Thursday, November 2, 2023


Mackay and Whitsunday Life

Careless Act Sparks Kuttabul Bushfire

With hot and dry weather conditions headed our way, a total fire ban has been established in the Mackay region. Queensland have been recently inundated with rural bushfires, with another occurring on our doorstep.

Sharon Black, a landowner on Rutlands Road in Kuttabul, has had over ninety percent of her property burnt by what she said started as a small backyard fire four properties away.

With a permit for Hazard and Debris Removal the week before the incident, Ms Black completed a successful burn of a few acres around her hill to protect her house pad.

This was the last burn she permitted, noticing the changing weather conditions.

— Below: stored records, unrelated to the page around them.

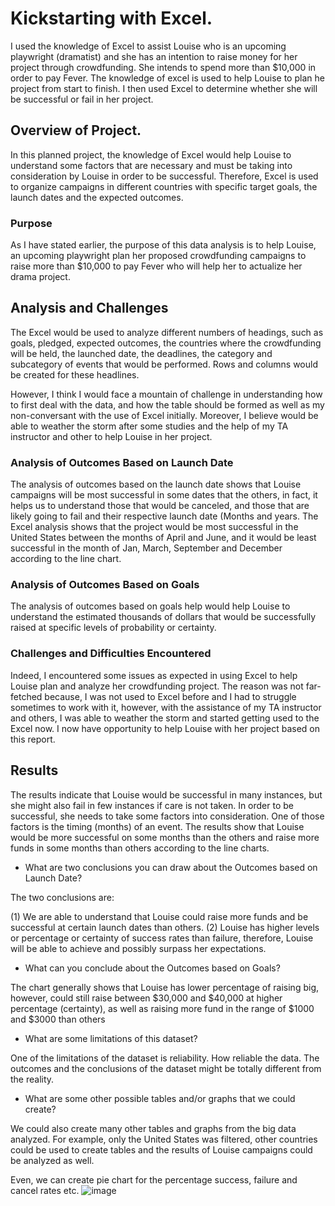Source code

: 

# Kickstarting with Excel.

I used the knowledge of Excel to assist Louise who is an upcoming playwright (dramatist) and she has an intention to raise money for her project through crowdfunding. She intends to spend more than $10,000 in order to pay Fever. The knowledge of excel is used to help Louise to plan he project from start to finish. I then used Excel to determine whether she will be successful or fail in her project.
## Overview of Project.

In this planned project, the knowledge of Excel would help Louise to understand some factors that are necessary and must be taking into consideration by Louise in order to be successful. Therefore, Excel is used to organize campaigns in different countries with specific target goals, the launch dates and the expected outcomes. 
### Purpose

As I have stated earlier, the purpose of this data analysis is to help Louise, an upcoming playwright plan her proposed crowdfunding campaigns to raise more than $10,000 to pay Fever who will help her to actualize her drama project.
## Analysis and Challenges

The Excel would be used to analyze different numbers of headings, such as goals, pledged, expected outcomes, the countries where the crowdfunding will be held, the launched date, the deadlines, the category and subcategory of events that would be performed. Rows and columns would be created for these headlines.

However, I think I would face a mountain of challenge in understanding how to first deal with the data, and how the table should be formed as well as my non-conversant with the use of Excel initially. Moreover, I believe would be able to weather the storm after some studies and the help of my TA instructor and other to help Louise in her project.

 
### Analysis of Outcomes Based on Launch Date

The analysis of outcomes based on the launch date shows that Louise campaigns will be most successful in some dates that the others, in fact, it helps us to understand those that would be canceled, and those that are likely going to fail and their respective launch date (Months and years. The Excel analysis shows that the project would be most successful in the United States between the months of April and June, and it would be least successful in the month of Jan, March, September and December according to the line chart. 



### Analysis of Outcomes Based on Goals

The analysis of outcomes based on goals help would help Louise to understand the estimated thousands of dollars that would be successfully raised at specific levels of probability or certainty. 
### Challenges and Difficulties Encountered

Indeed, I encountered some issues as expected in using Excel to help Louise plan and analyze her crowdfunding project. The reason was not far-fetched because, I was not used to Excel before and I had to struggle sometimes to work with it, however, with the assistance of my TA instructor and others, I was able to weather the storm and started getting used to the Excel now.  I now have opportunity to help Louise with her project based on this report.

## Results

The results indicate that Louise would be successful in many instances, but she might also fail in few instances if care is not taken. In order to be successful, she needs to take some factors into consideration. One of those factors is the timing (months) of an event. The results show that Louise would be more successful on some months than the others and raise more funds in some months than others according to the line charts.
- What are two conclusions you can draw about the Outcomes based on Launch Date?

The two conclusions are:

(1)	We are able to understand that Louise could raise more funds and be successful at certain launch dates than others.
(2)	Louise has higher levels or percentage or certainty of success rates than failure, therefore, Louise will be able to achieve and possibly surpass her expectations.
 
- What can you conclude about the Outcomes based on Goals?

The chart generally shows that Louise has lower percentage of raising big, however, could still raise between $30,000 and $40,000 at higher percentage (certainty), as well as raising more fund in the range of $1000 and $3000 than others
- What are some limitations of this dataset?

One of the limitations of the dataset is reliability. How reliable the data.
The outcomes and the conclusions of the dataset might be totally different from the reality.



- What are some other possible tables and/or graphs that we could create?

We could also create many other tables and graphs from the big data analyzed. For example, only the United States was filtered, other countries could be used to create tables and the results of Louise campaigns could be analyzed as well.

Even, we can create pie chart for the percentage success, failure and cancel rates etc.
![image](https://user-images.githubusercontent.com/108506115/200132853-2e5e5ecd-41c8-428c-adb3-e0da0af96d04.png)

In short, the days leading up to the catastrophe, the weather was not in favour of any small fires to be left unattended.

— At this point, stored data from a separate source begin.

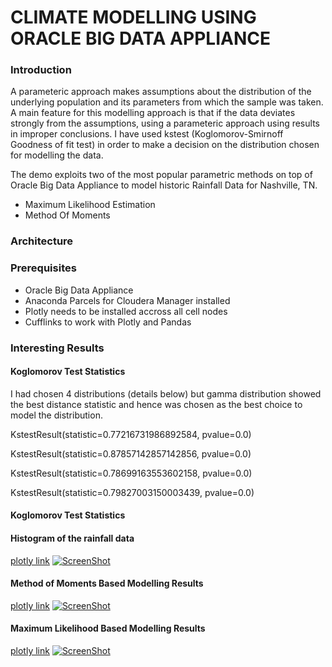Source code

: # CLIMATE MODELLING USING ORACLE BIG DATA APPLIANCE

### Introduction

A parameteric approach makes assumptions about the distribution of the underlying population and its parameters from which the sample was taken. A main feature for this modelling approach is that if the data deviates strongly from the assumptions, using a parameteric approach using results in improper conclusions. I have used kstest (Koglomorov-Smirnoff Goodness of fit test) in order to make a decision on the distribution chosen for modelling the data.

The demo exploits two of the most popular parametric methods on top of Oracle Big Data Appliance to model historic Rainfall Data for Nashville, TN.

* Maximum Likelihood Estimation
* Method Of Moments

### Architecture

### Prerequisites

* Oracle Big Data Appliance
* Anaconda Parcels for Cloudera Manager installed
* Plotly needs to be installed accross all cell nodes
* Cufflinks to work with Plotly and Pandas

### Interesting Results

#### Koglomorov Test Statistics

I had chosen 4 distributions (details below) but gamma distribution showed the best distance statistic and hence was chosen as the best choice to model the distribution.

KstestResult(statistic=0.77216731986892584, pvalue=0.0)

KstestResult(statistic=0.87857142857142856, pvalue=0.0)

KstestResult(statistic=0.78699163553602158, pvalue=0.0)

KstestResult(statistic=0.79827003150003439, pvalue=0.0)

#### Koglomorov Test Statistics

#### Histogram of the rainfall data

[plotly link](https://plot.ly/~kpadmana/838/jan-feb-mar-apr-may-jun-jul-aug-sep-oct-nov-dec)
[![ScreenShot](https://rawgit.com/KartikPadmanabhan/Parametric-Estimation/master/html/climate-histogram.png)](https://rawgit.com/KartikPadmanabhan/Parametric-Estimation/master/html/climate-histogram.htm)

#### Method of Moments Based Modelling Results

[plotly link](https://plot.ly/~kpadmana/856/-line0-line1-line0-line1-line0-line1-line0-line1-line0-line1-line0-line1-line0-l)
[![ScreenShot](https://rawgit.com/KartikPadmanabhan/Parametric-Estimation/master/html/climate-mom.png)](https://rawgit.com/KartikPadmanabhan/Parametric-Estimation/master/html/climate-mom.htm)

#### Maximum Likelihood Based Modelling Results

[plotly link](https://plot.ly/~kpadmana/858/-line0-line0-line0-line0-line0-line0-line0-line0-line0-line0-line0-line0)
[![ScreenShot](https://rawgit.com/KartikPadmanabhan/Parametric-Estimation/master/html/climate-mle.png)](https://rawgit.com/KartikPadmanabhan/Parametric-Estimation/master/html/climate-mle.htm)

On 24th October at 11am, Ms Black received calls from her neighbours urging her to secure her horses as there was a bushfire heading towards her property.

It is speculated that the fire started from an unattended rubbish burn off, which jumped to the surrounding bushland. Ms Black said that eight properties were compromised as a result of the incident.

Now with fallen trees across fence lines and no food for their horses or assistance to feed them, the situation is still ongoing with small fires happening up to five days after the initial incident.

Ms Black is fed up with what she described as “complacent neighbours who have not prepared themselves for rural bushfire season,” in turn allowing destruction across the street to wipe out vegetation on her land.

She stated that neighbours have repeatedly ignored fire safety warnings and disregarded preventative measures to safeguard properties, leading to an unnecessary bushfire.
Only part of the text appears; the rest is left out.